= Task brief =
Go through the data below and copy each line that includes "sinh".

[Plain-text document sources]
-*-*-

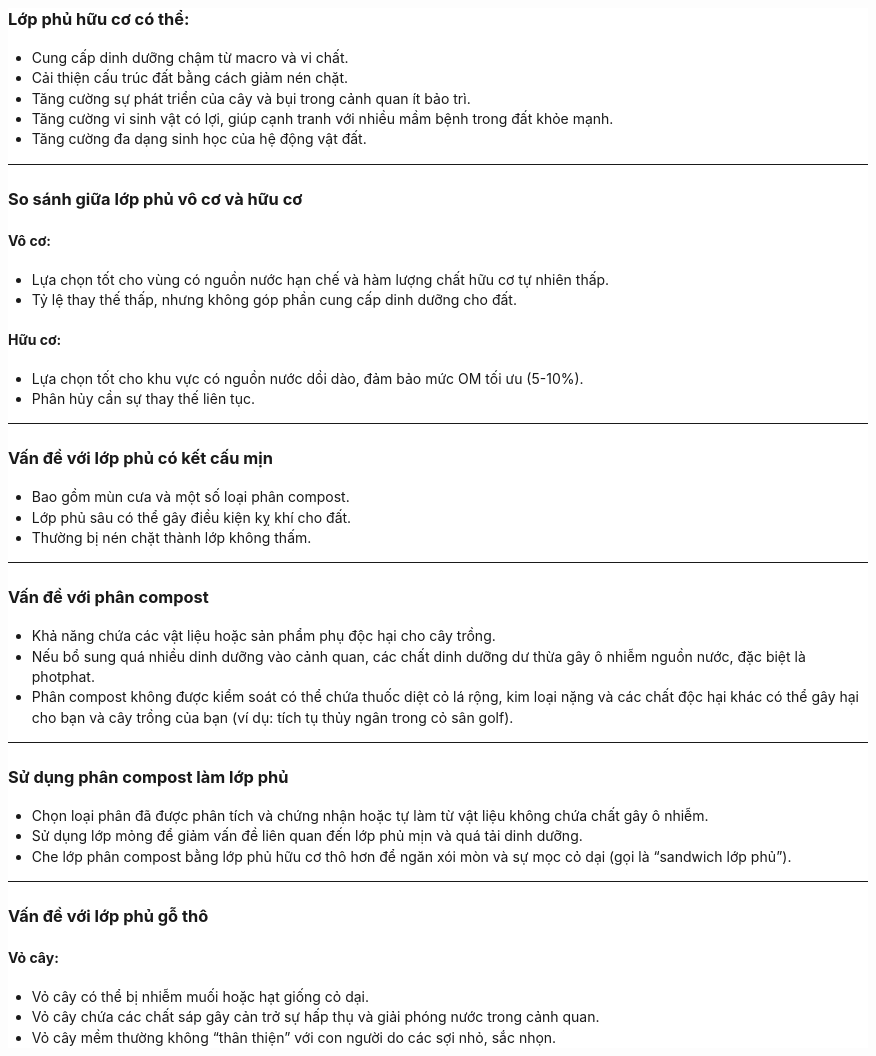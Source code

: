 
### Lớp phủ hữu cơ có thể:  
- Cung cấp dinh dưỡng chậm từ macro và vi chất.  
- Cải thiện cấu trúc đất bằng cách giảm nén chặt.  
- Tăng cường sự phát triển của cây và bụi trong cảnh quan ít bảo trì.  
- Tăng cường vi sinh vật có lợi, giúp cạnh tranh với nhiều mầm bệnh trong đất khỏe mạnh.  
- Tăng cường đa dạng sinh học của hệ động vật đất.  

---

### So sánh giữa lớp phủ vô cơ và hữu cơ  
#### **Vô cơ:**  
- Lựa chọn tốt cho vùng có nguồn nước hạn chế và hàm lượng chất hữu cơ tự nhiên thấp.  
- Tỷ lệ thay thế thấp, nhưng không góp phần cung cấp dinh dưỡng cho đất.  

#### **Hữu cơ:**  
- Lựa chọn tốt cho khu vực có nguồn nước dồi dào, đảm bảo mức OM tối ưu (5-10%).  
- Phân hủy cần sự thay thế liên tục.  

---

### Vấn đề với lớp phủ có kết cấu mịn  
- Bao gồm mùn cưa và một số loại phân compost.  
- Lớp phủ sâu có thể gây điều kiện kỵ khí cho đất.  
- Thường bị nén chặt thành lớp không thấm.  

---

### Vấn đề với phân compost  
- Khả năng chứa các vật liệu hoặc sản phẩm phụ độc hại cho cây trồng.  
- Nếu bổ sung quá nhiều dinh dưỡng vào cảnh quan, các chất dinh dưỡng dư thừa gây ô nhiễm nguồn nước, đặc biệt là photphat.  
- Phân compost không được kiểm soát có thể chứa thuốc diệt cỏ lá rộng, kim loại nặng và các chất độc hại khác có thể gây hại cho bạn và cây trồng của bạn (ví dụ: tích tụ thủy ngân trong cỏ sân golf).  

---

### Sử dụng phân compost làm lớp phủ  
- Chọn loại phân đã được phân tích và chứng nhận hoặc tự làm từ vật liệu không chứa chất gây ô nhiễm.  
- Sử dụng lớp mỏng để giảm vấn đề liên quan đến lớp phủ mịn và quá tải dinh dưỡng.  
- Che lớp phân compost bằng lớp phủ hữu cơ thô hơn để ngăn xói mòn và sự mọc cỏ dại (gọi là “sandwich lớp phủ”).  

---

### Vấn đề với lớp phủ gỗ thô  
#### **Vỏ cây:**  
- Vỏ cây có thể bị nhiễm muối hoặc hạt giống cỏ dại.  
- Vỏ cây chứa các chất sáp gây cản trở sự hấp thụ và giải phóng nước trong cảnh quan.  
- Vỏ cây mềm thường không “thân thiện” với con người do các sợi nhỏ, sắc nhọn.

-*-*-

= The completed task =
- Tăng cường vi sinh vật có lợi, giúp cạnh tranh với nhiều mầm bệnh trong đất khỏe mạnh.  
- Tăng cường đa dạng sinh học của hệ động vật đất.  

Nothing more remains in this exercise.